Slashdot Asks: Will You Need the Windows XP Black Market?
NicknamesAreStupid (1040118) writes "As Whoever57 pointed out, there are some who will still get support for Microsoft Windows XP — the 'haves'. However, most will be the 'have nots.' Anytime you have such market imbalance, there is opportunity. Since Microsoft clearly intends to create a disparity, there will certainly be those who defy it. What will Microsoft do to prevent bootleg patches of XP from being sold to the unwashed masses? How will they stop China from supporting 100 million bootleg XP users? And how easily will it be to crack Microsoft's controls? How big will the Windows XP patch market be?"
There are a lot of businesses still on Windows XP; if you work for one of them, will the official end of life spur actually cause you to upgrade? (And if so, to what?)

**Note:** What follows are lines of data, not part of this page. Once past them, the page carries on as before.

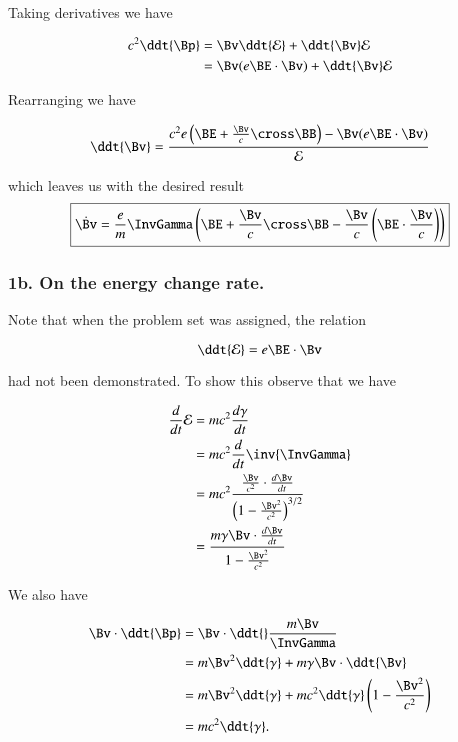 Taking derivatives we have

\begin{align*}
c^2 \ddt{\Bp} 
&= \Bv \ddt{\mathcal{E}} + \ddt{\Bv} \mathcal{E} \\
&= \Bv (e \BE \cdot \Bv) + \ddt{\Bv} \mathcal{E} \\
\end{align*}

Rearranging we have

\begin{equation}\label{eqn:relElectroDynProblemSet2:190}
\ddt{\Bv}
=
\frac{c^2 e \left( \BE + \frac{\Bv}{c} \cross \BB \right) - \Bv (e \BE \cdot \Bv) }{ \mathcal{E} } 
\end{equation}

which leaves us with the desired result
\begin{equation}\label{eqn:relElectroDynProblemSet2:210}
\boxed{
\dot{\Bv} =
\frac{e}{m} \InvGamma \left( \BE + \frac{\Bv}{c} \cross \BB - \frac{\Bv}{c} \left(\BE \cdot \frac{\Bv}{c} \right) \right)
}
\end{equation}

\subsubsection{1b.  On the energy change rate.}

Note that when the problem set was assigned, the relation

\begin{equation}\label{eqn:relElectroDynProblemSet2:230}
\ddt{\mathcal{E}} = e \BE \cdot \Bv
\end{equation}

had not been demonstrated.  To show this observe that we have

\begin{align*}
\frac{d}{dt} \mathcal{E}
&= m c^2 \frac{d\gamma}{dt} \\
&= m c^2 \frac{d}{dt} \inv{\InvGamma} \\
&= m c^2 \frac{\frac{\Bv}{c^2} \cdot \frac{d\Bv}{dt}}{\left(1 - \frac{\Bv^2}{c^2}\right)^{3/2}} \\
&= \frac{m \gamma \Bv \cdot \frac{d\Bv}{dt}}{1 - \frac{\Bv^2}{c^2}}
\end{align*}

We also have

\begin{align*}
\Bv \cdot \ddt{\Bp} 
&= \Bv \cdot \ddt{} \frac{m \Bv}{\InvGamma} \\
&= m\Bv^2 \ddt{\gamma} + m \gamma \Bv \cdot \ddt{\Bv} \\
&= m\Bv^2 \ddt{\gamma} + m c^2 \ddt{\gamma} \left( 1 - \frac{\Bv^2}{c^2} \right) \\
&= m c^2 \ddt{\gamma}.
\end{align*}

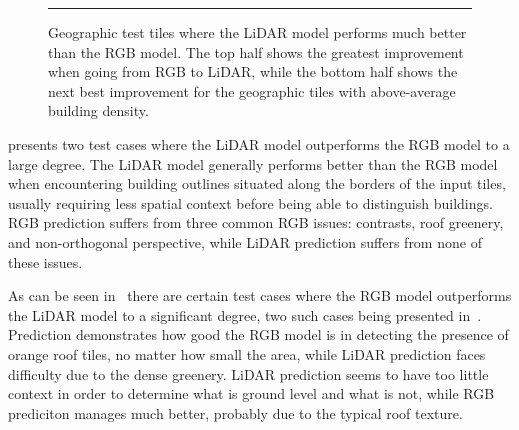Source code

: \begin{figure}[H]
  \centering
  \rule[1ex]{\textwidth}{.5pt}
  \caption{%
    Geographic test tiles where the LiDAR model performs much better than the RGB model.
    The top half shows the greatest improvement when going from RGB to LiDAR, while the bottom half shows the next best improvement for the geographic tiles with above-average building density.
  }%
  \label{fig:lidar-better-than-rgb}
\end{figure}

 presents two test cases where the LiDAR model outperforms the RGB model to a large degree.  %
The LiDAR model generally performs better than the RGB model when encountering building outlines situated along the borders of the input tiles, usually requiring less spatial context before being able to distinguish buildings.
RGB prediction  suffers from three common RGB issues: contrasts, roof greenery, and non-orthogonal perspective, while LiDAR prediction  suffers from none of these issues.

As can be seen in~ there are certain test cases where the RGB model outperforms the LiDAR model to a significant degree, two such cases being presented in~.
Prediction  demonstrates how good the RGB model is in detecting the presence of orange roof tiles, no matter how small the area, while LiDAR prediction  faces difficulty due to the dense greenery.
LiDAR prediction  seems to have too little context in order to determine what is ground level and what is not, while RGB prediciton  manages much better, probably due to the typical roof texture.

It costs a lot more than a new PC to upgrade thousands of PCs. Imaging, deployment, backup/restore processes for the end users is just the beginning. Upgrading dozens, hundreds, or thousands of individual customized applications to be compatible with Windows 7 is an absolute nightmare. I know all about this just from upgrading my relatively small workplace from XP to 7. It was a fight just to get core, mission critical apps to work with IE 9; 10 and 11 are out of the question. Lots of cash to vendors and app support folks, lots of cash to deployment specialists, lots of overtime. Adds up to a LOT of money.
By the way: $9 million over 680,000 PCs is $13 per PC. That's less than we paid per PC to have a contractor come in and physically install new machines at desks, and completely ignores the cost of OS licensing, hardware, support, and the thousands and thousands of man hours the IT department spent with associated tasks.